Among the entries below, find the lines that hold the word "from" and report them.

——————

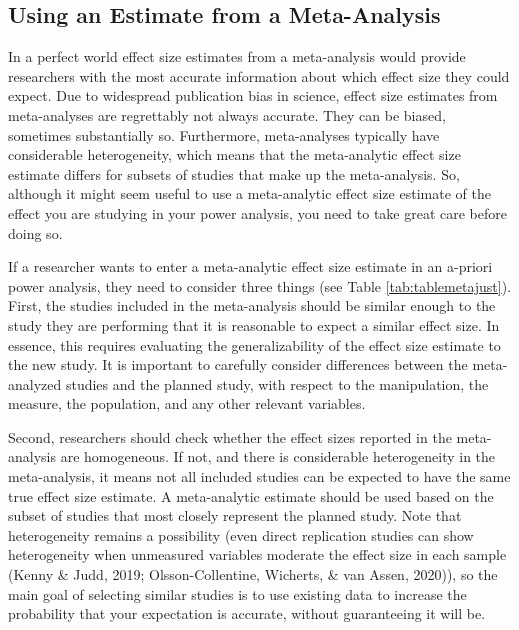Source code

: \documentclass[
  english,
  ,jou,floatsintext]{apa6}
\begin{document}
\hypertarget{using-an-estimate-from-a-meta-analysis}{%
\subsection{Using an Estimate from a Meta-Analysis}\label{using-an-estimate-from-a-meta-analysis}}

In a perfect world effect size estimates from a meta-analysis would provide researchers with the most accurate information about which effect size they could expect. Due to widespread publication bias in science, effect size estimates from meta-analyses are regrettably not always accurate. They can be biased, sometimes substantially so. Furthermore, meta-analyses typically have considerable heterogeneity, which means that the meta-analytic effect size estimate differs for subsets of studies that make up the meta-analysis. So, although it might seem useful to use a meta-analytic effect size estimate of the effect you are studying in your power analysis, you need to take great care before doing so.

If a researcher wants to enter a meta-analytic effect size estimate in an a-priori power analysis, they need to consider three things (see Table \ref{tab:tablemetajust}). First, the studies included in the meta-analysis should be similar enough to the study they are performing that it is reasonable to expect a similar effect size. In essence, this requires evaluating the generalizability of the effect size estimate to the new study. It is important to carefully consider differences between the meta-analyzed studies and the planned study, with respect to the manipulation, the measure, the population, and any other relevant variables.

Second, researchers should check whether the effect sizes reported in the meta-analysis are homogeneous. If not, and there is considerable heterogeneity in the meta-analysis, it means not all included studies can be expected to have the same true effect size estimate. A meta-analytic estimate should be used based on the subset of studies that most closely represent the planned study. Note that heterogeneity remains a possibility (even direct replication studies can show heterogeneity when unmeasured variables moderate the effect size in each sample (Kenny \& Judd, 2019; Olsson-Collentine, Wicherts, \& van Assen, 2020)), so the main goal of selecting similar studies is to use existing data to increase the probability that your expectation is accurate, without guaranteeing it will be.
\end{document}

——————

**Solution**
\hypertarget{using-an-estimate-from-a-meta-analysis}{%
\subsection{Using an Estimate from a Meta-Analysis}\label{using-an-estimate-from-a-meta-analysis}}
In a perfect world effect size estimates from a meta-analysis would provide researchers with the most accurate information about which effect size they could expect. Due to widespread publication bias in science, effect size estimates from meta-analyses are regrettably not always accurate. They can be biased, sometimes substantially so. Furthermore, meta-analyses typically have considerable heterogeneity, which means that the meta-analytic effect size estimate differs for subsets of studies that make up the meta-analysis. So, although it might seem useful to use a meta-analytic effect size estimate of the effect you are studying in your power analysis, you need to take great care before doing so.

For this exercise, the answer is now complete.